Exercise: Retype, word for word, each line between the lines holding "(0.9316063013698613, 6.2) [a]" and "(0.9319847945205462, 8.31) [a]", inclusive, and leave the rest of the data alone.
------ Provided data
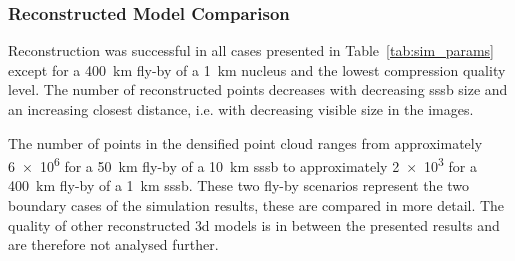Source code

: \subsubsection{Reconstructed Model Comparison}
Reconstruction was successful in all cases presented in Table~\ref{tab:sim_params} except for a \SI{400}{\kilo\meter} fly-by of a \SI{1}{\kilo\meter} nucleus and the lowest compression quality level. The number of reconstructed points decreases with decreasing \gls{sssb} size and an increasing closest distance, i.e. with decreasing visible size in the images.

The number of points in the densified point cloud ranges from approximately \SI{6e6}{} for a \SI{50}{\kilo\meter} fly-by of a \SI{10}{\kilo\meter} \gls{sssb} to approximately \SI{2e3}{} for a \SI{400}{\kilo\meter} fly-by of a \SI{1}{\kilo\meter} \gls{sssb}. These two fly-by scenarios represent the two boundary cases of the simulation results, these are compared in more detail. The quality of other reconstructed \gls{3d} models is in between the presented results and are therefore not analysed further.

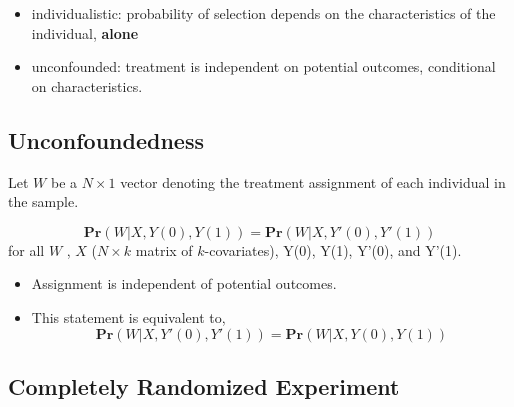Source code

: \documentclass[
  letterpaper,
  DIV=11,
  numbers=noendperiod]{scrreprt}
\providecommand{\tightlist}{%
  \setlength{\itemsep}{0pt}\setlength{\parskip}{0pt}}\usepackage{longtable,booktabs,array}
\theoremstyle{definition}
\theoremstyle{remark}
\begin{document}

\begin{itemize}
\tightlist
\item
  individualistic: probability of selection depends on the
  characteristics of the individual, \textbf{alone}
\item
  unconfounded: treatment is independent on potential outcomes,
  conditional on characteristics.
\end{itemize}

\hypertarget{unconfoundedness}{%
\subsection{Unconfoundedness}\label{unconfoundedness}}

Let \(W\) be a \(N × 1\) vector denoting the treatment assignment of
each individual in the sample.

\begin{tcolorbox}[enhanced jigsaw, breakable, colframe=quarto-callout-note-color-frame, toptitle=1mm, toprule=.15mm, opacitybacktitle=0.6, opacityback=0, rightrule=.15mm, titlerule=0mm, colback=white, bottomtitle=1mm, title={Def. Unconfounded Assignment (Version 1)}, arc=.35mm, coltitle=black, colbacktitle=quarto-callout-note-color!10!white, leftrule=.75mm, bottomrule=.15mm, left=2mm]

\[
\mathbf{Pr}(W|X,Y(0),Y(1))=\mathbf{Pr}(W|X, Y'(0),Y'(1))
\] for all \(W\) , \(X\) (\(N\times k\) matrix of \(k\)-covariates),
Y(0), Y(1), Y'(0), and Y'(1).

\end{tcolorbox}

\begin{itemize}
\tightlist
\item
  Assignment is independent of potential outcomes.
\item
  This statement is equivalent to, \[
    \mathbf{Pr}(W|X, Y'(0),Y'(1))=\mathbf{Pr}(W|X,Y(0),Y(1))
    \]
\end{itemize}

\hypertarget{completely-randomized-experiment}{%
\subsection{Completely Randomized
Experiment}\label{completely-randomized-experiment}}
\end{document}
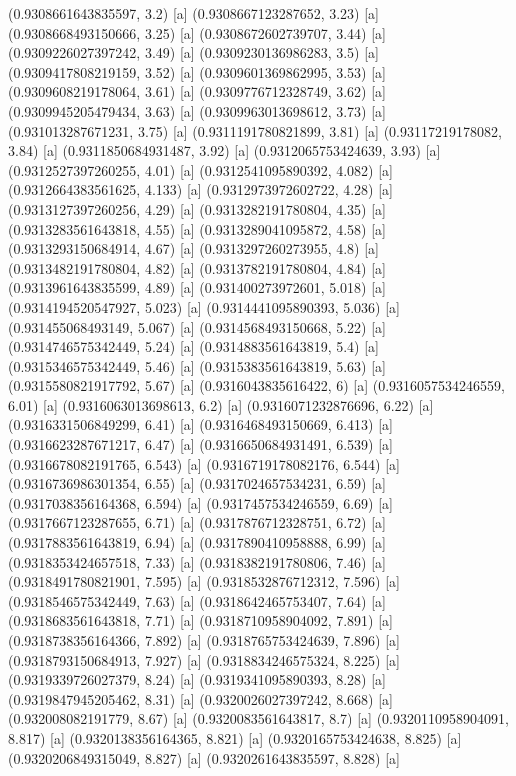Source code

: {{{(0.9308661643835597, 3.2) [a] 
(0.9308667123287652, 3.23) [a] 
(0.9308668493150666, 3.25) [a] 
(0.9308672602739707, 3.44) [a] 
(0.9309226027397242, 3.49) [a] 
(0.9309230136986283, 3.5) [a] 
(0.9309417808219159, 3.52) [a] 
(0.9309601369862995, 3.53) [a] 
(0.9309608219178064, 3.61) [a] 
(0.9309776712328749, 3.62) [a] 
(0.9309945205479434, 3.63) [a] 
(0.9309963013698612, 3.73) [a] 
(0.931013287671231, 3.75) [a] 
(0.9311191780821899, 3.81) [a] 
(0.93117219178082, 3.84) [a] 
(0.9311850684931487, 3.92) [a] 
(0.9312065753424639, 3.93) [a] 
(0.9312527397260255, 4.01) [a] 
(0.9312541095890392, 4.082) [a] 
(0.9312664383561625, 4.133) [a] 
(0.9312973972602722, 4.28) [a] 
(0.9313127397260256, 4.29) [a] 
(0.9313282191780804, 4.35) [a] 
(0.9313283561643818, 4.55) [a] 
(0.9313289041095872, 4.58) [a] 
(0.9313293150684914, 4.67) [a] 
(0.9313297260273955, 4.8) [a] 
(0.9313482191780804, 4.82) [a] 
(0.9313782191780804, 4.84) [a] 
(0.9313961643835599, 4.89) [a] 
(0.931400273972601, 5.018) [a] 
(0.9314194520547927, 5.023) [a] 
(0.9314441095890393, 5.036) [a] 
(0.931455068493149, 5.067) [a] 
(0.9314568493150668, 5.22) [a] 
(0.9314746575342449, 5.24) [a] 
(0.9314883561643819, 5.4) [a] 
(0.9315346575342449, 5.46) [a] 
(0.9315383561643819, 5.63) [a] 
(0.9315580821917792, 5.67) [a] 
(0.9316043835616422, 6) [a] 
(0.9316057534246559, 6.01) [a] 
(0.9316063013698613, 6.2) [a] 
(0.9316071232876696, 6.22) [a] 
(0.9316331506849299, 6.41) [a] 
(0.9316468493150669, 6.413) [a] 
(0.9316623287671217, 6.47) [a] 
(0.9316650684931491, 6.539) [a] 
(0.9316678082191765, 6.543) [a] 
(0.9316719178082176, 6.544) [a] 
(0.9316736986301354, 6.55) [a] 
(0.9317024657534231, 6.59) [a] 
(0.9317038356164368, 6.594) [a] 
(0.9317457534246559, 6.69) [a] 
(0.9317667123287655, 6.71) [a] 
(0.9317876712328751, 6.72) [a] 
(0.9317883561643819, 6.94) [a] 
(0.9317890410958888, 6.99) [a] 
(0.9318353424657518, 7.33) [a] 
(0.9318382191780806, 7.46) [a] 
(0.9318491780821901, 7.595) [a] 
(0.9318532876712312, 7.596) [a] 
(0.9318546575342449, 7.63) [a] 
(0.9318642465753407, 7.64) [a] 
(0.9318683561643818, 7.71) [a] 
(0.9318710958904092, 7.891) [a] 
(0.9318738356164366, 7.892) [a] 
(0.9318765753424639, 7.896) [a] 
(0.9318793150684913, 7.927) [a] 
(0.9318834246575324, 8.225) [a] 
(0.9319339726027379, 8.24) [a] 
(0.9319341095890393, 8.28) [a] 
(0.9319847945205462, 8.31) [a] 
(0.9320026027397242, 8.668) [a] 
(0.932008082191779, 8.67) [a] 
(0.9320083561643817, 8.7) [a] 
(0.9320110958904091, 8.817) [a] 
(0.9320138356164365, 8.821) [a] 
(0.9320165753424638, 8.825) [a] 
(0.9320206849315049, 8.827) [a] 
(0.9320261643835597, 8.828) [a] 
}}}
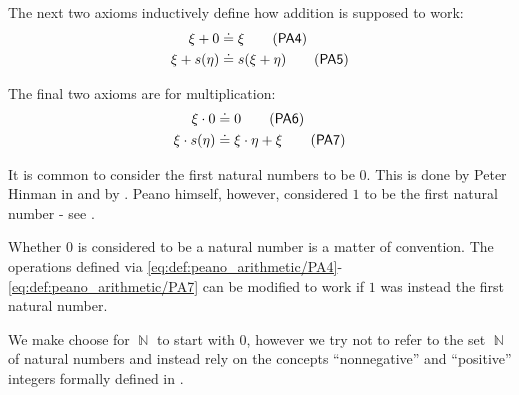 \begin{definition}
  \begin{thmenum}[resume=def:peano_arithmetic]
     The next two axioms inductively define how addition is supposed to work:
    \begin{align}
      \xi + 0       &\syneq \xi           \label{eq:def:peano_arithmetic/PA4}\tag{\logic{PA4}} \\
      \xi + s(\eta) &\syneq s(\xi + \eta) \label{eq:def:peano_arithmetic/PA5}\tag{\logic{PA5}}
    \end{align}

     The final two axioms are for multiplication:
    \begin{align}
      \xi \cdot 0       &\syneq 0                    \label{eq:def:peano_arithmetic/PA6}\tag{\logic{PA6}} \\
      \xi \cdot s(\eta) &\syneq \xi \cdot \eta + \xi \label{eq:def:peano_arithmetic/PA7}\tag{\logic{PA7}}
    \end{align}
  \end{thmenum}
\end{definition}

\begin{remark}\label{rem:peano_arithmetic_zero}
  It is common to consider the first natural numbers to be \( 0 \). This is done by Peter Hinman in  and by . Peano himself, however, considered \( 1 \) to be the first natural number - see \cite[1]{Peano1889}.

  Whether \( 0 \) is considered to be a natural number is a matter of convention. The operations defined via \eqref{eq:def:peano_arithmetic/PA4}-\eqref{eq:def:peano_arithmetic/PA7} can be modified to work if \( 1 \) was instead the first natural number.

  We make choose for \( \BbbN \) to start with \( 0 \), however we try not to refer to the set \( \BbbN \) of natural numbers and instead rely on the concepts \enquote{nonnegative} and \enquote{positive} integers formally defined in .
\end{remark}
------------
Answer:
(0.9316063013698613, 6.2) [a] 
(0.9316071232876696, 6.22) [a] 
(0.9316331506849299, 6.41) [a] 
(0.9316468493150669, 6.413) [a] 
(0.9316623287671217, 6.47) [a] 
(0.9316650684931491, 6.539) [a] 
(0.9316678082191765, 6.543) [a] 
(0.9316719178082176, 6.544) [a] 
(0.9316736986301354, 6.55) [a] 
(0.9317024657534231, 6.59) [a] 
(0.9317038356164368, 6.594) [a] 
(0.9317457534246559, 6.69) [a] 
(0.9317667123287655, 6.71) [a] 
(0.9317876712328751, 6.72) [a] 
(0.9317883561643819, 6.94) [a] 
(0.9317890410958888, 6.99) [a] 
(0.9318353424657518, 7.33) [a] 
(0.9318382191780806, 7.46) [a] 
(0.9318491780821901, 7.595) [a] 
(0.9318532876712312, 7.596) [a] 
(0.9318546575342449, 7.63) [a] 
(0.9318642465753407, 7.64) [a] 
(0.9318683561643818, 7.71) [a] 
(0.9318710958904092, 7.891) [a] 
(0.9318738356164366, 7.892) [a] 
(0.9318765753424639, 7.896) [a] 
(0.9318793150684913, 7.927) [a] 
(0.9318834246575324, 8.225) [a] 
(0.9319339726027379, 8.24) [a] 
(0.9319341095890393, 8.28) [a] 
(0.9319847945205462, 8.31) [a] 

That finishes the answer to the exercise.